▶ **Assigned task**
Search the entries below for "help". Report each line where it occurs.

▶ **Saved entries**
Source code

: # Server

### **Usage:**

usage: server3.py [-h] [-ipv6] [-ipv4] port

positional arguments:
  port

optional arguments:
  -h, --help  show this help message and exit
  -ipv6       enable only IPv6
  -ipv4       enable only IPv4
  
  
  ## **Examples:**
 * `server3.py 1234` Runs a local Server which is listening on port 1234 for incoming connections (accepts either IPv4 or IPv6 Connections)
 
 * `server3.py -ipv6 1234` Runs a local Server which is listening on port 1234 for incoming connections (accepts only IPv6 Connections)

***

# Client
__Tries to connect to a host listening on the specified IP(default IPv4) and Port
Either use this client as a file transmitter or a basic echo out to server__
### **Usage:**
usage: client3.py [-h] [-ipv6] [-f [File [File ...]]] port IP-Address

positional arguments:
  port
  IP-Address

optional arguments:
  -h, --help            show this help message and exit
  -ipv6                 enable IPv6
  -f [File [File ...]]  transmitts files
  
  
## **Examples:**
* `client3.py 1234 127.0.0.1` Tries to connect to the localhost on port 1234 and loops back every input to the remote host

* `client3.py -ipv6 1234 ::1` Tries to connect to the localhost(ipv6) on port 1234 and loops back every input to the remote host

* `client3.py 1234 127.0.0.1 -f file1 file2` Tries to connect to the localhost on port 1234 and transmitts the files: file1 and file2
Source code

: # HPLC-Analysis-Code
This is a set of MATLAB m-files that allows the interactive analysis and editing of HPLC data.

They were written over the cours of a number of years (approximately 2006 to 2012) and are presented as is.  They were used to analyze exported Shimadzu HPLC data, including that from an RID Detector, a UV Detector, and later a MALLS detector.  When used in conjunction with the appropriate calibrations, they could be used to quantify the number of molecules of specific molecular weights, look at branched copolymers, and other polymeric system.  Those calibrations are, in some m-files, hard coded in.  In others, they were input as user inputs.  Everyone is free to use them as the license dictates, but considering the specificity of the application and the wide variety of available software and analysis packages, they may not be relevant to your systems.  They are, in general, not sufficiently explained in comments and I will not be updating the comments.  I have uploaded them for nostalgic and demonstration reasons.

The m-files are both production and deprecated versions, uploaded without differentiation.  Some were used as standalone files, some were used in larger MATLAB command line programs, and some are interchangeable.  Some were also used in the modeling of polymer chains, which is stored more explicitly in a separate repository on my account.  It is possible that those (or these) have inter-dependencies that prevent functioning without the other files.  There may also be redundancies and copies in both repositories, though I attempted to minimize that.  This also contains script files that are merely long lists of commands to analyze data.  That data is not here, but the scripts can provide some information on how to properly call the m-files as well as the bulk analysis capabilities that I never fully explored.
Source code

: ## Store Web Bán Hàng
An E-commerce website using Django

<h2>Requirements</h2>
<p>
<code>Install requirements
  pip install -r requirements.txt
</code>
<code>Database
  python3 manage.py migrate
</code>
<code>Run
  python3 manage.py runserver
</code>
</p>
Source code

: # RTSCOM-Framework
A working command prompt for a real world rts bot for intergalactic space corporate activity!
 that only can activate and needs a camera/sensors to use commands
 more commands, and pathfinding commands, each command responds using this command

▶ **Task solution**
  -h, --help  show this help message and exit
  -h, --help            show this help message and exit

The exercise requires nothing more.